Requirement :: The entries below contain a line with "The day after" and a line with "I asked Twizwa". Quote exactly those two lines and all lines between them.

Data for the task ::
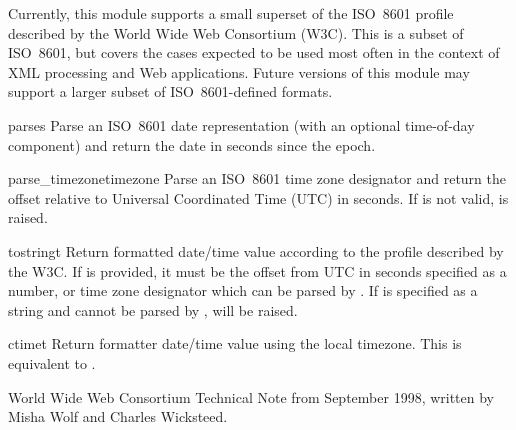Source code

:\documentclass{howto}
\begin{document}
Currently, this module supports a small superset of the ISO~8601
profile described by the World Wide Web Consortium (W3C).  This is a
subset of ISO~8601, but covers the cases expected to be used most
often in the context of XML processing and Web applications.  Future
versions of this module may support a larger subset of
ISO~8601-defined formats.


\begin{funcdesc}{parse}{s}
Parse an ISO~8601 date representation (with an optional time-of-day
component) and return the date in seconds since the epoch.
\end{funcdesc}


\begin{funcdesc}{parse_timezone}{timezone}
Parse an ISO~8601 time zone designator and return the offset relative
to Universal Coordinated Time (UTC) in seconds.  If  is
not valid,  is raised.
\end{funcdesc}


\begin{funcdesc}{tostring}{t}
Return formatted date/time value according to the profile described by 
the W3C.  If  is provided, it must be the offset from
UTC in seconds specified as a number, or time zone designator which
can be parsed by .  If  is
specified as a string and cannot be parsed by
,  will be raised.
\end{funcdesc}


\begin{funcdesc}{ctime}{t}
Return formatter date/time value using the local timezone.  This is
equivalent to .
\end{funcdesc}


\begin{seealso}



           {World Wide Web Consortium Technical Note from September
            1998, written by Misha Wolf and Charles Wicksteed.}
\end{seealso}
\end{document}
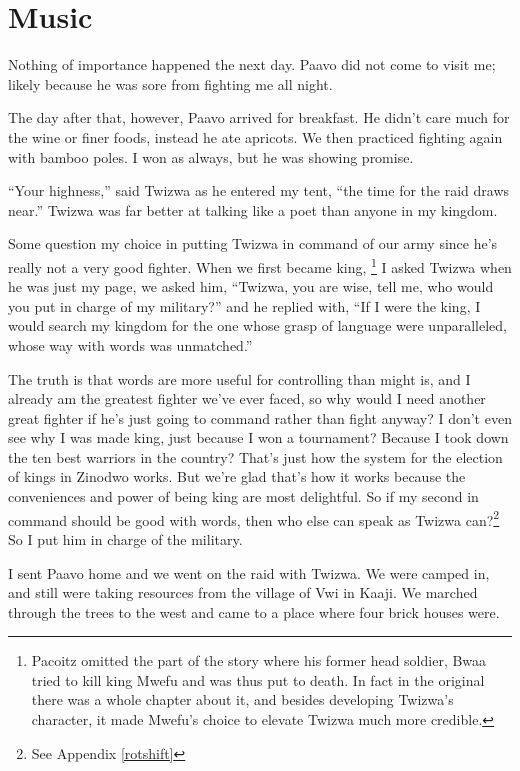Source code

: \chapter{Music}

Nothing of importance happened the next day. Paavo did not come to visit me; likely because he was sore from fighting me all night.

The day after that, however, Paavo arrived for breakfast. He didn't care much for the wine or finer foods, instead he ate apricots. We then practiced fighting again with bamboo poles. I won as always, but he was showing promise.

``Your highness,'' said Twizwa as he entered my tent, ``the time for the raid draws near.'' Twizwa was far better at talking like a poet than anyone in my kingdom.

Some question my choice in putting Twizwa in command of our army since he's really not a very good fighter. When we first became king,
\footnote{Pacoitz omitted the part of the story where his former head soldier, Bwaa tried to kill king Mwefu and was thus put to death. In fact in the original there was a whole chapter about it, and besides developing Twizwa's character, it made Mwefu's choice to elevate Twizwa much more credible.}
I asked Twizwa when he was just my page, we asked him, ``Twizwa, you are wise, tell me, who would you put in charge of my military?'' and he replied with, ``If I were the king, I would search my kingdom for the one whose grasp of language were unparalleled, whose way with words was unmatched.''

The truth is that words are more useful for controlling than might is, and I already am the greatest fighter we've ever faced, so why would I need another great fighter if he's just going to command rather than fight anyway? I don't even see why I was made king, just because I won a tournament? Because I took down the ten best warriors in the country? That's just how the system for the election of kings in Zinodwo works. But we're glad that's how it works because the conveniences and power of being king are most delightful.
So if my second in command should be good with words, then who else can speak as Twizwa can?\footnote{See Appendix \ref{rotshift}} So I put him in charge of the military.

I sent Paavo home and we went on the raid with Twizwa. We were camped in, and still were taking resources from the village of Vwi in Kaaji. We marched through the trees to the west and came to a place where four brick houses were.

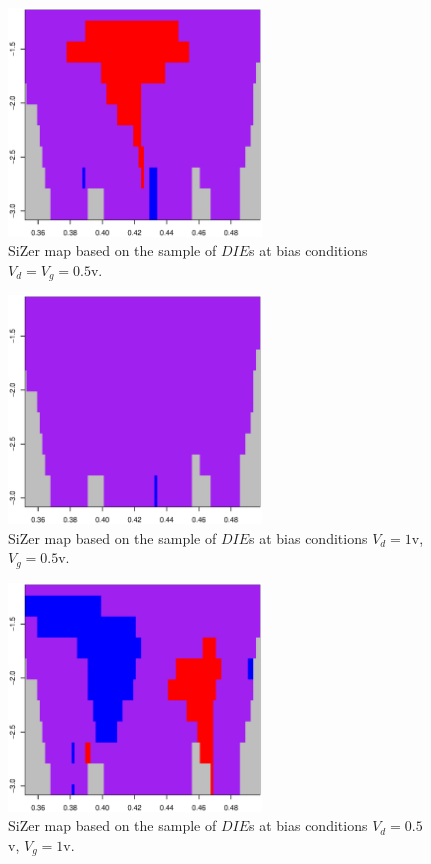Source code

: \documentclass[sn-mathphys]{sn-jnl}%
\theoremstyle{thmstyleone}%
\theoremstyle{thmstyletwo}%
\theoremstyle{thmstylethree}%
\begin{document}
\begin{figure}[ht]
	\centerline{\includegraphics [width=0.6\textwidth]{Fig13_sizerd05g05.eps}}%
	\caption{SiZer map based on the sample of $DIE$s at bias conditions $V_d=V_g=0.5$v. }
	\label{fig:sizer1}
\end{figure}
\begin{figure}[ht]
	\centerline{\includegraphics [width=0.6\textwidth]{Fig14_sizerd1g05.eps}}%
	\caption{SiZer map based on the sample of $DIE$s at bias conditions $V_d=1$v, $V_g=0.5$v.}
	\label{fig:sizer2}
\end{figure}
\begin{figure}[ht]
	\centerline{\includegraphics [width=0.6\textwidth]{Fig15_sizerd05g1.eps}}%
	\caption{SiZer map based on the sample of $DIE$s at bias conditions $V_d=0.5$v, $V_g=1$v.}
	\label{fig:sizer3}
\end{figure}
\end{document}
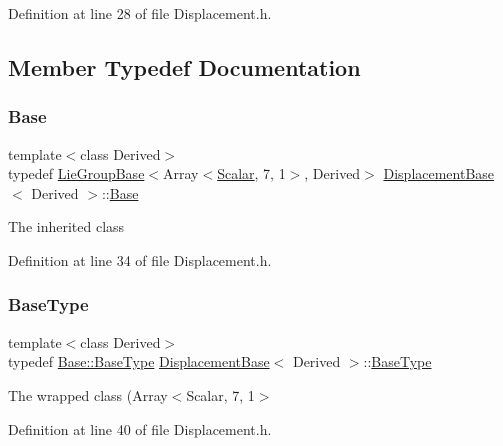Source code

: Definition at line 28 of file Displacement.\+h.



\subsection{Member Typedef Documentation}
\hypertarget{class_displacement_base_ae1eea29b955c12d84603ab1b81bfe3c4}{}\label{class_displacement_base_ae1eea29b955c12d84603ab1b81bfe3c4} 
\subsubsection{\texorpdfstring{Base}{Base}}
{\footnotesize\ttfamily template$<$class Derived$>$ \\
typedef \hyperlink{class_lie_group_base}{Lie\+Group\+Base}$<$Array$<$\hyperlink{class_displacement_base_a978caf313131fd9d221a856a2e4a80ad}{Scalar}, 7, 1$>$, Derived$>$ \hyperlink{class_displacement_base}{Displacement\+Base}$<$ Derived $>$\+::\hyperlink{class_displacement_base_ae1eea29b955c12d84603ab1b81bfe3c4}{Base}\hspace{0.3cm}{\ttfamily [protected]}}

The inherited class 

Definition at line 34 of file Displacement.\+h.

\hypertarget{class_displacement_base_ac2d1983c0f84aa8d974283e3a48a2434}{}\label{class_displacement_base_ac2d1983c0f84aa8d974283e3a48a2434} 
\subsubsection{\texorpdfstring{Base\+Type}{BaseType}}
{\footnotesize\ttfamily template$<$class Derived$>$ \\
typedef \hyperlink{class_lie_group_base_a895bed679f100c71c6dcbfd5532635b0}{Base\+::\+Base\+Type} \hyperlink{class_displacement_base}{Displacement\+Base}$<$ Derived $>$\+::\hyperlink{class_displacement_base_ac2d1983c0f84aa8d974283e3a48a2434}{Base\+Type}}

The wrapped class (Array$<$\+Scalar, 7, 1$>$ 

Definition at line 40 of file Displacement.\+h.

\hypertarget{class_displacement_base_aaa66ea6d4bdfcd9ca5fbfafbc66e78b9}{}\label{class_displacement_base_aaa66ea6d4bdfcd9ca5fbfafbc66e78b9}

...

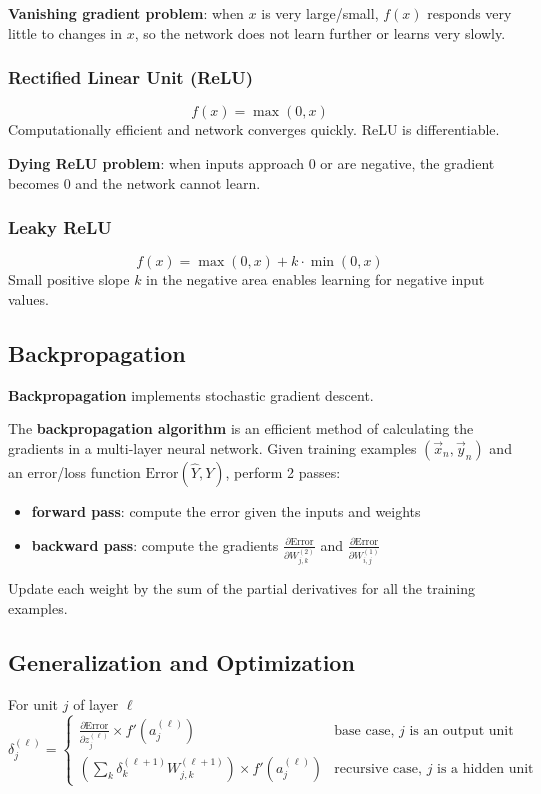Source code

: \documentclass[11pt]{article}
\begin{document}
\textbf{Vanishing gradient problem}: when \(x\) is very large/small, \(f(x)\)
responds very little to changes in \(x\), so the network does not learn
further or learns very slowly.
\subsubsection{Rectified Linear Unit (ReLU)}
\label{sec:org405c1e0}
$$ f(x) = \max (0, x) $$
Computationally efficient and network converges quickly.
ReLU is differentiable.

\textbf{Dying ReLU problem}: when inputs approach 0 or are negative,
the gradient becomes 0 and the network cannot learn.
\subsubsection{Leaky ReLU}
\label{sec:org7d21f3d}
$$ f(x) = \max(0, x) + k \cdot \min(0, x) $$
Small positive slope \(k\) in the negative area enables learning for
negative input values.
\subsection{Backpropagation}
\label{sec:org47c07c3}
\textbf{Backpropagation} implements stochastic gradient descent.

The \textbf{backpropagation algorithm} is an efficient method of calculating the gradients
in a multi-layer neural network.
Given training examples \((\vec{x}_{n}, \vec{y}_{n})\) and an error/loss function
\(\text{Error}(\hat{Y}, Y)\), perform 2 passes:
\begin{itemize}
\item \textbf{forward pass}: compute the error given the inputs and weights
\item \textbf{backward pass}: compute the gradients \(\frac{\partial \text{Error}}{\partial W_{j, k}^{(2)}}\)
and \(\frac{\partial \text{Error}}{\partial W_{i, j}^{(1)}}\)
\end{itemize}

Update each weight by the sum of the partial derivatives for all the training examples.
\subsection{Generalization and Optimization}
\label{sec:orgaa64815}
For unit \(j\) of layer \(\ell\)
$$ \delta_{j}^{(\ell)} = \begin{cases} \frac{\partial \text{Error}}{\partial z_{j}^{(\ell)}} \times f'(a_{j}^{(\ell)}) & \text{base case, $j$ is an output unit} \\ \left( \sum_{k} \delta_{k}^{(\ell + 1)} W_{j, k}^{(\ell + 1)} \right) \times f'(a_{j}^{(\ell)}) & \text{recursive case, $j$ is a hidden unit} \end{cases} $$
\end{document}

==

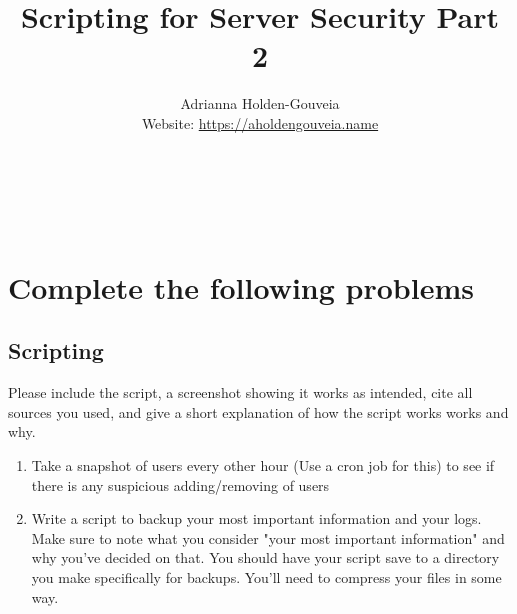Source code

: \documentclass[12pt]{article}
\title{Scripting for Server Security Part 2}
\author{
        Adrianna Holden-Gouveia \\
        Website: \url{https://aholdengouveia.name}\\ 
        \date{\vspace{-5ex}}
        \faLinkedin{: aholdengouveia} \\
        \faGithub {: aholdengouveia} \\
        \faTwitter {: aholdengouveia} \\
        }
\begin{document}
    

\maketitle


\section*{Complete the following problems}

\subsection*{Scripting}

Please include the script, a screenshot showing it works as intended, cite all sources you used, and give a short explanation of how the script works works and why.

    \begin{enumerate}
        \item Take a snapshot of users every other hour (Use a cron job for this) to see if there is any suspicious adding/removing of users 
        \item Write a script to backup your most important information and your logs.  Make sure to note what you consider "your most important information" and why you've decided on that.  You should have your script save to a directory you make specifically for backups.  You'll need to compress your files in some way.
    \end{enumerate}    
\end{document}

Output for this exercise ::
The day after that, however, Paavo arrived for breakfast. He didn't care much for the wine or finer foods, instead he ate apricots. We then practiced fighting again with bamboo poles. I won as always, but he was showing promise.

``Your highness,'' said Twizwa as he entered my tent, ``the time for the raid draws near.'' Twizwa was far better at talking like a poet than anyone in my kingdom.

Some question my choice in putting Twizwa in command of our army since he's really not a very good fighter. When we first became king,
\footnote{Pacoitz omitted the part of the story where his former head soldier, Bwaa tried to kill king Mwefu and was thus put to death. In fact in the original there was a whole chapter about it, and besides developing Twizwa's character, it made Mwefu's choice to elevate Twizwa much more credible.}
I asked Twizwa when he was just my page, we asked him, ``Twizwa, you are wise, tell me, who would you put in charge of my military?'' and he replied with, ``If I were the king, I would search my kingdom for the one whose grasp of language were unparalleled, whose way with words was unmatched.''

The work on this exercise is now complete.